This Agreement shall be construed and governed by the laws of the Province of Alberta and the laws of Canada applicable therein and the parties hereto irrevocably attorn to the exclusive jurisdiction of the Courts of the Province of Alberta.

21.3 Time of Essence

Time shall be of the essence of this Agreement.

21.4 Headings

The headings, captions, paragraph numbers, sub-paragraph numbers, article numbers and indices appearing in this Agreement have been inserted as a matter of convenience and for reference only and in no way define, limit, construct or enlarge the scope or meaning of this Agreement or any provisions hereof.
Relationship between Parties

21.5 Nothing contained herein shall be deemed or construed by the parties hereto nor by any third party, as creating the relationship of employer and employee, principal and agent, partnership, or of a joint venture between the parties hereto, it being understood and agreed that none of the provisions contained herein nor any act of the parties hereto shall be deemed to create any relationship between the parties hereto other than an independent service agreement between the two parties at arm's length.
No Authority

21.6 Except as may from time to time be expressly stated in writing by the one party, the other party has no authority to assume or create any obligation whatsoever, expressed or implied, on behalf of or in the name of the other party, nor to bind the other party in any manner whatsoever. Without restricting any of the foregoing, unless otherwise specifically authorized and documented between the parties at no time shall PC Corp have authority to bind the Customer as its agent or otherwise, nor make representations or warranties for or on behalf of the Customer.
Agreement Entire Relationship

21.7 This Agreement constitutes the entire agreement between the parties hereto and the parties acknowledge and agree that there are no covenants, representations, warranties, agreements, or conditions expressed or implied, collateral or otherwise forming part of or in any way affecting or relating to this Agreement save as expressly set out in this Agreement.

21.8 Further Assurances

Each of the parties do hereby agree to do such things and execute such further documents, agreements and assurances as may be necessary or advisable from time to time in order to carry out the terms and conditions of this Agreement in accordance with their true intent.

 

21.9 Amendments

Except as set forth in this Section 21.9 or otherwise herein, this Agreement may not be altered or amended in any of its provisions, except where any such changes are reduced to writing and executed by the parties. Notwithstanding the foregoing, the Parties may add or remove Devices or Software applications from Schedule "D" attached hereto by initialing such amendments without amending any of the other terms of this Agreement.

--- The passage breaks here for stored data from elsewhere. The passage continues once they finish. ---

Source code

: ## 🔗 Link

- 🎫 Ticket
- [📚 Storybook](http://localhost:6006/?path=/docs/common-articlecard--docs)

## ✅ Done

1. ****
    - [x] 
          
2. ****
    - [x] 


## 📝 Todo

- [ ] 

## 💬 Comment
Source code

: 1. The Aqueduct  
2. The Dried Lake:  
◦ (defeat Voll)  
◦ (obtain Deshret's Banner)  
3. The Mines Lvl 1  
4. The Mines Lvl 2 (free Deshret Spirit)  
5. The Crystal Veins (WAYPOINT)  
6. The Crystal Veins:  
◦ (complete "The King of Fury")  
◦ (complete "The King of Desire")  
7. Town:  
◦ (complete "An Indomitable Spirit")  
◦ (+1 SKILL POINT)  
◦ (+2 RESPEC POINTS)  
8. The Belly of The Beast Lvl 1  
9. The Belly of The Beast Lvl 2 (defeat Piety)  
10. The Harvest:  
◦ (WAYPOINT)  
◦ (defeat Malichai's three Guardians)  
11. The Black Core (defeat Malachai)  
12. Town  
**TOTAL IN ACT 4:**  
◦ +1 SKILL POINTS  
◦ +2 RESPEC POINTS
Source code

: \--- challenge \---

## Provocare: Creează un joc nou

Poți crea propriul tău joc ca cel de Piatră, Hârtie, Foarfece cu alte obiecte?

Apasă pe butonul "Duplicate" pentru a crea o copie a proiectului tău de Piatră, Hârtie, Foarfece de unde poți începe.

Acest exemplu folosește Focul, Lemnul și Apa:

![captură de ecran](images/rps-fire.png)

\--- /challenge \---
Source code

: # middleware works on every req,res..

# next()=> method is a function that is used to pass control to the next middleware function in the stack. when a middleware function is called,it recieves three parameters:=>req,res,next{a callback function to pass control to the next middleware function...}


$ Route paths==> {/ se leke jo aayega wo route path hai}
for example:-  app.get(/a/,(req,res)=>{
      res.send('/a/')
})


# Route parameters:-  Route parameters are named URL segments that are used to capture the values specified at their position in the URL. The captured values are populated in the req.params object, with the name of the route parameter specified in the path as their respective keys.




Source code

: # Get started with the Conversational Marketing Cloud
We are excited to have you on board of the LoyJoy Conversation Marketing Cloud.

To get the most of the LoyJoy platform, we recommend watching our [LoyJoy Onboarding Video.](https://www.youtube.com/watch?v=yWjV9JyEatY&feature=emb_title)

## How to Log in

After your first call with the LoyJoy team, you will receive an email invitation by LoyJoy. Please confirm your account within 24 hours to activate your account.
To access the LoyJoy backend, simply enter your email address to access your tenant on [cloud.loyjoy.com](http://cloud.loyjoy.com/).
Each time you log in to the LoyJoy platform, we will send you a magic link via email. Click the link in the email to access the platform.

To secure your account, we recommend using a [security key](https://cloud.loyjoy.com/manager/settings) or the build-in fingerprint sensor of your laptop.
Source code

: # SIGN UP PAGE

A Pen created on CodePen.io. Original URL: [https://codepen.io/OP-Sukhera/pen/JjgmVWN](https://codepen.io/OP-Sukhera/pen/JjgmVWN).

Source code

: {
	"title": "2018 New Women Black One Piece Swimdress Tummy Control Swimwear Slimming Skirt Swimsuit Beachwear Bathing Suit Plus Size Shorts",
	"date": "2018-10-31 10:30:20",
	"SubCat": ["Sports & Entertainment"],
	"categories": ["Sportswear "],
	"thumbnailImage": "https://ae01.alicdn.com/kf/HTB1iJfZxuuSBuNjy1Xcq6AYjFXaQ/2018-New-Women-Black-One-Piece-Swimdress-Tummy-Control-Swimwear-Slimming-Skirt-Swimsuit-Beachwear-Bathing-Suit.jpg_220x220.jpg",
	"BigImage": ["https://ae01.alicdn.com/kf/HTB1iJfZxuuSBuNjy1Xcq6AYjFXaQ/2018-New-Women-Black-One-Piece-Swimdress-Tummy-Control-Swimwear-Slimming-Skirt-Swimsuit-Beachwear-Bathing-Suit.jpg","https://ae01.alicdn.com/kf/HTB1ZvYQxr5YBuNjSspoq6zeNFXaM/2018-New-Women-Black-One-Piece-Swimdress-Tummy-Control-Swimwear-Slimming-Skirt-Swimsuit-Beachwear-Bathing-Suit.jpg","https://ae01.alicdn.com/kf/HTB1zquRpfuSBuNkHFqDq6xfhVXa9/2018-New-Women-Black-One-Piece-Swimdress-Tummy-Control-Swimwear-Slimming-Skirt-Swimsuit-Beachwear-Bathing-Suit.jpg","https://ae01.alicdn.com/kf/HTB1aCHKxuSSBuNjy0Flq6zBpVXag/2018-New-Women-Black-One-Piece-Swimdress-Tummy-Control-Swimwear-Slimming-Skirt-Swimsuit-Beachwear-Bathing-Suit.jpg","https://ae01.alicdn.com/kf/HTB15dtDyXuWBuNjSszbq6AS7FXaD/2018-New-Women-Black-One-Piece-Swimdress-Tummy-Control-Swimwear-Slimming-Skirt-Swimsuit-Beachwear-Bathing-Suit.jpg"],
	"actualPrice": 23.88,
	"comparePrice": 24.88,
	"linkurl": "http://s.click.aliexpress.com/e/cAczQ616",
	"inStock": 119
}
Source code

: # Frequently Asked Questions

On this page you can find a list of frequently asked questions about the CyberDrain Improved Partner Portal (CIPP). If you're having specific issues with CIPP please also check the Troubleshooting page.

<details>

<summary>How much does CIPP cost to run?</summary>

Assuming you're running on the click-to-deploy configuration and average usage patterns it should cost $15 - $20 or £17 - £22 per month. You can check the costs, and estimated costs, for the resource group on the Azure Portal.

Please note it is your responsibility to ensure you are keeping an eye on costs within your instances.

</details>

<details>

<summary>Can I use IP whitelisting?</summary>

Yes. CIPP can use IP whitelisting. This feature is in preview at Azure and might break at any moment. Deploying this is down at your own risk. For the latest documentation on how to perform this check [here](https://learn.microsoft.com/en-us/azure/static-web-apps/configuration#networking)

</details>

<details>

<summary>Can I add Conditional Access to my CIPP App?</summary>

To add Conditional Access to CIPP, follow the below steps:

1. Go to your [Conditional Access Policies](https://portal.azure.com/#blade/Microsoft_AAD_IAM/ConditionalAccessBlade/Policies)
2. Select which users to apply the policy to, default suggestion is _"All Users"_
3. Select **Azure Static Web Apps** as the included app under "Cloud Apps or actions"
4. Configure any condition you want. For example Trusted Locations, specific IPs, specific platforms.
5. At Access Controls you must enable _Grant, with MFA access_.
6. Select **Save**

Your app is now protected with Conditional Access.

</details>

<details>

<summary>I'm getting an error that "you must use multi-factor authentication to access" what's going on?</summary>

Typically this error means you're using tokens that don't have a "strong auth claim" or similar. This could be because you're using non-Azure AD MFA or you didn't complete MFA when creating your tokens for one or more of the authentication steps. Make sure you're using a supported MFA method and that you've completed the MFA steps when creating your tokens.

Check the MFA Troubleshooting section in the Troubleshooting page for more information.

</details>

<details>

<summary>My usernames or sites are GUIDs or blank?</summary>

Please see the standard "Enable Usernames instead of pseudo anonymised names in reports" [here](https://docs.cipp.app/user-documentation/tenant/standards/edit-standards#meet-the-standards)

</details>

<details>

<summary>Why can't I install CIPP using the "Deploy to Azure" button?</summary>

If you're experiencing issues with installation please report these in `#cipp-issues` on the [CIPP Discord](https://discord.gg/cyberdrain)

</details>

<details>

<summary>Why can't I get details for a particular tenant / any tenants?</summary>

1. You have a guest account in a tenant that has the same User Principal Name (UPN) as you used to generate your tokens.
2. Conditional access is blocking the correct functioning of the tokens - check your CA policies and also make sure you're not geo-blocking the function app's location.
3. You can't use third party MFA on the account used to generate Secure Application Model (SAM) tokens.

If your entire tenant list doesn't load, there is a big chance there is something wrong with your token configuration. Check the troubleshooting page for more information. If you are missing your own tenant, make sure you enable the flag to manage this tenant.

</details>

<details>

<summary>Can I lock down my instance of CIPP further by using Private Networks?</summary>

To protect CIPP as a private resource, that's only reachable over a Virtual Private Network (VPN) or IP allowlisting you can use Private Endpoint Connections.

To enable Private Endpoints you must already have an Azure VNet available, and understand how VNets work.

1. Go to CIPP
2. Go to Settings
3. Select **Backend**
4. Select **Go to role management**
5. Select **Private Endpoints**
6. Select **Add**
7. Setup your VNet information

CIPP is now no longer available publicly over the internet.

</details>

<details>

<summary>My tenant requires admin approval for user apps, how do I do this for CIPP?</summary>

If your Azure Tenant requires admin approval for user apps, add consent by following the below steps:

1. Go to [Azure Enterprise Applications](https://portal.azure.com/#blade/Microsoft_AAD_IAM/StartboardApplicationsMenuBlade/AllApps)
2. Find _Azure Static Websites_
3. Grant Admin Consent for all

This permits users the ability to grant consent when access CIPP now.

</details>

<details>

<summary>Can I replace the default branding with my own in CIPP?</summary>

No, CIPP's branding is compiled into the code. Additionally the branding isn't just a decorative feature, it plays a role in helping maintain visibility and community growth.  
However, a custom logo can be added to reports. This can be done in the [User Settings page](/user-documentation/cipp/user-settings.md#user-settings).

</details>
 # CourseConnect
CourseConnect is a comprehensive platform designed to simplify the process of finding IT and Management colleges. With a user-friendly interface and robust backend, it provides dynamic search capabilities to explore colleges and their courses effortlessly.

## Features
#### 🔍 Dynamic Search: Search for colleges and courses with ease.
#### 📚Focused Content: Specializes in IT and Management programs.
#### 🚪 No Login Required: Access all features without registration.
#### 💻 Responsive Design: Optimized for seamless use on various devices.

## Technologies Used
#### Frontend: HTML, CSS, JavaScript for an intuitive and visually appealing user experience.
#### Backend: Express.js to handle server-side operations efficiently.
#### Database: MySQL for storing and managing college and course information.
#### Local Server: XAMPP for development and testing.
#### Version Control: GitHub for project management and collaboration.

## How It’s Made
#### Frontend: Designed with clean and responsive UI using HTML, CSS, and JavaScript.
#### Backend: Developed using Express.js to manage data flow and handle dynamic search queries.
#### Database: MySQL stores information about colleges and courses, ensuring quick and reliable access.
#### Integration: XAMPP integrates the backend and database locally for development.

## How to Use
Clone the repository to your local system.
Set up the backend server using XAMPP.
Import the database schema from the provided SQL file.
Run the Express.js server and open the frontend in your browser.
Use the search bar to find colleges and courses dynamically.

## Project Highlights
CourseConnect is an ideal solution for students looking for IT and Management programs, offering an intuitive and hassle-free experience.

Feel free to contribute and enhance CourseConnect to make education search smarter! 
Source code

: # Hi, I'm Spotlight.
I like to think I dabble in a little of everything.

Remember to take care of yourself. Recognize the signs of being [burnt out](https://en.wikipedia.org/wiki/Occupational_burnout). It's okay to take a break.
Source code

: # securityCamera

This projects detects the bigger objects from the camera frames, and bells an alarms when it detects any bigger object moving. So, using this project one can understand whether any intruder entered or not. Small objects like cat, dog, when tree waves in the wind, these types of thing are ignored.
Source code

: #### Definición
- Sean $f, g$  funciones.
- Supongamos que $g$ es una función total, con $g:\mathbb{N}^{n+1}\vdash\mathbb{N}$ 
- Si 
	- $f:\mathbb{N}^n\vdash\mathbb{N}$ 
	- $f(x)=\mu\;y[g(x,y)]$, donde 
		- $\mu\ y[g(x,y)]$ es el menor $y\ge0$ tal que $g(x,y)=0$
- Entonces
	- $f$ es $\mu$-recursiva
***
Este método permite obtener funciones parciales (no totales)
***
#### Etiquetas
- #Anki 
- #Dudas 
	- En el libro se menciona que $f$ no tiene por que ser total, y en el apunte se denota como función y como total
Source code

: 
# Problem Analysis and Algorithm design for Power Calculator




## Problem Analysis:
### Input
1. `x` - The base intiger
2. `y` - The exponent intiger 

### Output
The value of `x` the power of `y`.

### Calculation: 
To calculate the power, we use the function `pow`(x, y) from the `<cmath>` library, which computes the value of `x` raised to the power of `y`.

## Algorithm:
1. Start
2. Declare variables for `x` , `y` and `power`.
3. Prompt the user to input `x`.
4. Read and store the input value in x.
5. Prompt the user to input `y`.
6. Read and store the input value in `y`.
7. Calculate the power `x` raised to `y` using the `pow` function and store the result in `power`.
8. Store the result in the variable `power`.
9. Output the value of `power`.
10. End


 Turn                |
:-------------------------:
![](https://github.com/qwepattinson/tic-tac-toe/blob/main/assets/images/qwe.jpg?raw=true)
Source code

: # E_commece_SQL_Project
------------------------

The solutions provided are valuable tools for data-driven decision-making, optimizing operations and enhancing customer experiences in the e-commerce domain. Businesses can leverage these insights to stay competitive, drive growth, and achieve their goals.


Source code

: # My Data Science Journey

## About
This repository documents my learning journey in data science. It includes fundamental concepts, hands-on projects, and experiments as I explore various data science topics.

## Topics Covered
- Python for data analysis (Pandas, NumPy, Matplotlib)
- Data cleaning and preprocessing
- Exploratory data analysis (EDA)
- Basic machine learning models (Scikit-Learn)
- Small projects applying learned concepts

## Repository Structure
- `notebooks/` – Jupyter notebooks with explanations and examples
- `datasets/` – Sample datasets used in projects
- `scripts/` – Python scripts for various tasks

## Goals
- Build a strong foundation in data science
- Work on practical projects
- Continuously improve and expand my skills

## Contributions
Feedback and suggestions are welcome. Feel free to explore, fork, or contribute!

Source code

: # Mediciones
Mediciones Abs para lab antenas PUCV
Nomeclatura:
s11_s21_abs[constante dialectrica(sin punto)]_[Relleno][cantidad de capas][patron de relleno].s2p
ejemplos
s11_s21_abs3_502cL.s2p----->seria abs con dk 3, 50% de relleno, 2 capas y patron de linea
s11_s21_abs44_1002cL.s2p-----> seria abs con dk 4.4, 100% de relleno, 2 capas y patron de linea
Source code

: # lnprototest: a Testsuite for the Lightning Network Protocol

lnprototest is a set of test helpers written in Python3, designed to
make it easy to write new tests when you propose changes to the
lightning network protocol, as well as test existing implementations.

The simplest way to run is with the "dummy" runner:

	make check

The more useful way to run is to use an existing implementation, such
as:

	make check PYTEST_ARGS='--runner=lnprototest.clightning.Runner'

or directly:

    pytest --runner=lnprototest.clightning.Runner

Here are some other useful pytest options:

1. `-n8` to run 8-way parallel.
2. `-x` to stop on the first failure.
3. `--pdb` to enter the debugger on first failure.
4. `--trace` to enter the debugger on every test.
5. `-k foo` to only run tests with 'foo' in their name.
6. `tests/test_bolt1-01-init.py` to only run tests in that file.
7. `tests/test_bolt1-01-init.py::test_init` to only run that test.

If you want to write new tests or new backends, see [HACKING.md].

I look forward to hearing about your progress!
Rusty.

Notwithstanding anything to the contrary in this Agreement, PC Corp reserves the right to modify or amend any terms and conditions contained in this Schedule “F” - General Terms and Conditions at any time and from time to time, in its sole discretion, or any policy or guideline applicable to the Services, by posting an updated version on its website. Unless otherwise specified, any changes or modifications will be effective immediately and become binding upon posting the updated version as specified above. Notwithstanding the foregoing, PC Corp shall use commercially reasonable efforts to provide notice to Customer of any substantive modifications or amendments to this Schedule “F” - General Terms and Conditions prior to any such modifications or amendments becoming effective.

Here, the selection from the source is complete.